The Powerful and Complicated Angela Merkel

September 28, 2015 By Jeff

Angela Merkel, one of the world’s most powerful women, appears on the surface to have a dual personality. On the one hand she has dealt a very tough hand to Greece through the German-led austerity program, a program that has not led to improvement in Greece’s economic situation while harming the Greek people immeasurably. On the other hand she has been the strongest voice in Europe for a compassionate, human rights program to assist refugees from the Middle East conflicts. While the Greek austerity program is politically popular in Germany, her proposed refugee program has mixed support among German voters, especially mixed among those in the former East Germany. And while she has had to back off from her initial willingness to accept signifiant numbers of refugees, she is apparently sticking to the basic effort to address the issue, and pulling the rest of the EU along with her.

While forced Greek austerity and welcoming refugees seem to come from very different places, it can be argued that they are both viewed by many in Germany as being in the country’s national interests. But it is perhaps better to view them in terms of her domestic political interests. There is a strong impulse among Germans to punish the Greeks for their past sins of profligacy as well as a view that hard working Germans should not be paying to bail out Greece. The refugees present a human rights issue that many Germans view as an opportunity to do the right thing, while also satisfying Germany’s need for workers in the face of the country’s falling birthrate. But as the numbers of refugees heading to Germany increases beyond original expectations Merkel is now risking a loss in her domestic political support. But having criticized her for her austerity policy it seems fair to give her credit for taking on the refugee issue in a humane and positive way, despite growing domestic uneasiness.
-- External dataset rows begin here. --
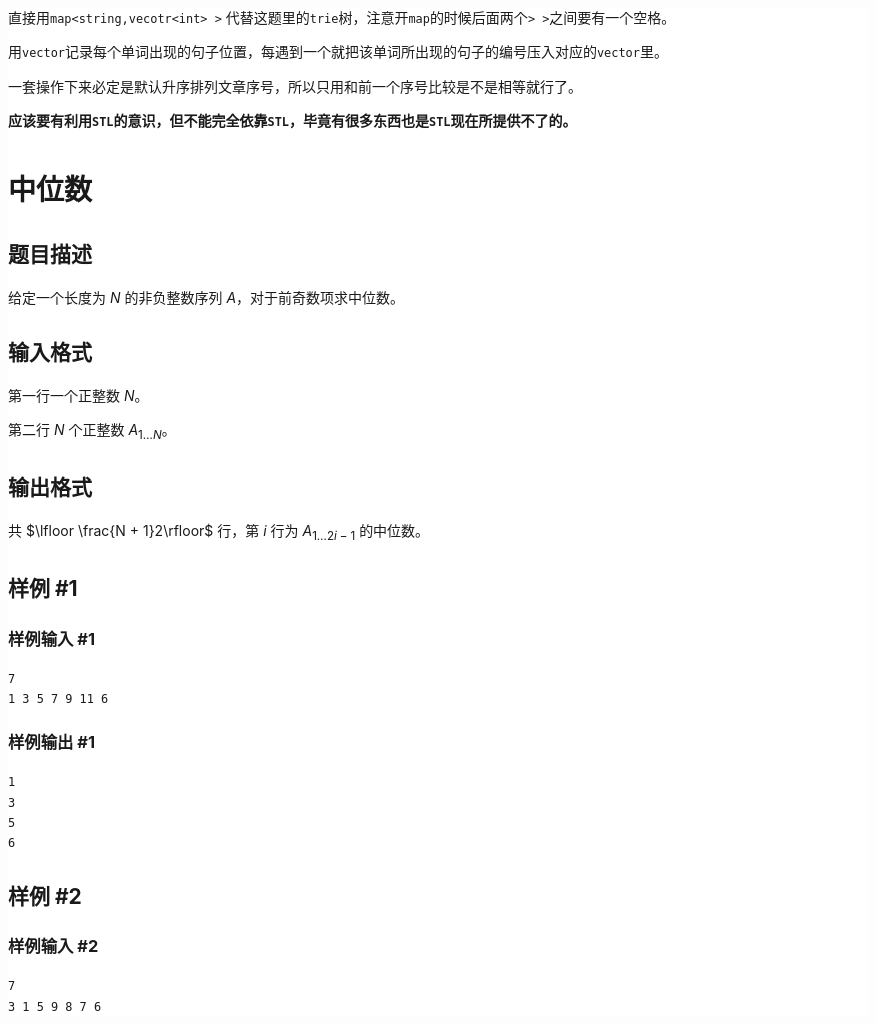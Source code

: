 直接用`map<string,vecotr<int> >` 代替这题里的`trie`树，注意开`map`的时候后面两个`> >`之间要有一个空格。

用`vector`记录每个单词出现的句子位置，每遇到一个就把该单词所出现的句子的编号压入对应的`vector`里。

一套操作下来必定是默认升序排列文章序号，所以只用和前一个序号比较是不是相等就行了。

**应该要有利用`STL`的意识，但不能完全依靠`STL`，毕竟有很多东西也是`STL`现在所提供不了的。**



# 中位数

## 题目描述

给定一个长度为 $N$ 的非负整数序列 $A$，对于前奇数项求中位数。

## 输入格式

第一行一个正整数 $N$。

第二行 $N$ 个正整数 $A_{1\dots N}$。

## 输出格式

共 $\lfloor \frac{N + 1}2\rfloor$ 行，第 $i$ 行为 $A_{1\dots 2i - 1}$ 的中位数。

## 样例 #1

### 样例输入 #1

```
7
1 3 5 7 9 11 6
```

### 样例输出 #1

```
1
3
5
6
```

## 样例 #2

### 样例输入 #2

```
7
3 1 5 9 8 7 6
```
In addition to these major challenges Merkel is now faced with the the unpleasant story of Volkswagen’s deceit in hiding the true polluting effects of its diesel engines. The thought of Germany’s largest and most successful corporation knowingly poisoning the air people breath and hiding the fact of it has an especially ugly resonance and just might force Germans to look in their mirrors before forcing Greeks to continue to accept the destruction of their economy. While this introduces another tough issue for Merkel, I would not bet against her. Her political skills and instincts are simply too impressive to ignore.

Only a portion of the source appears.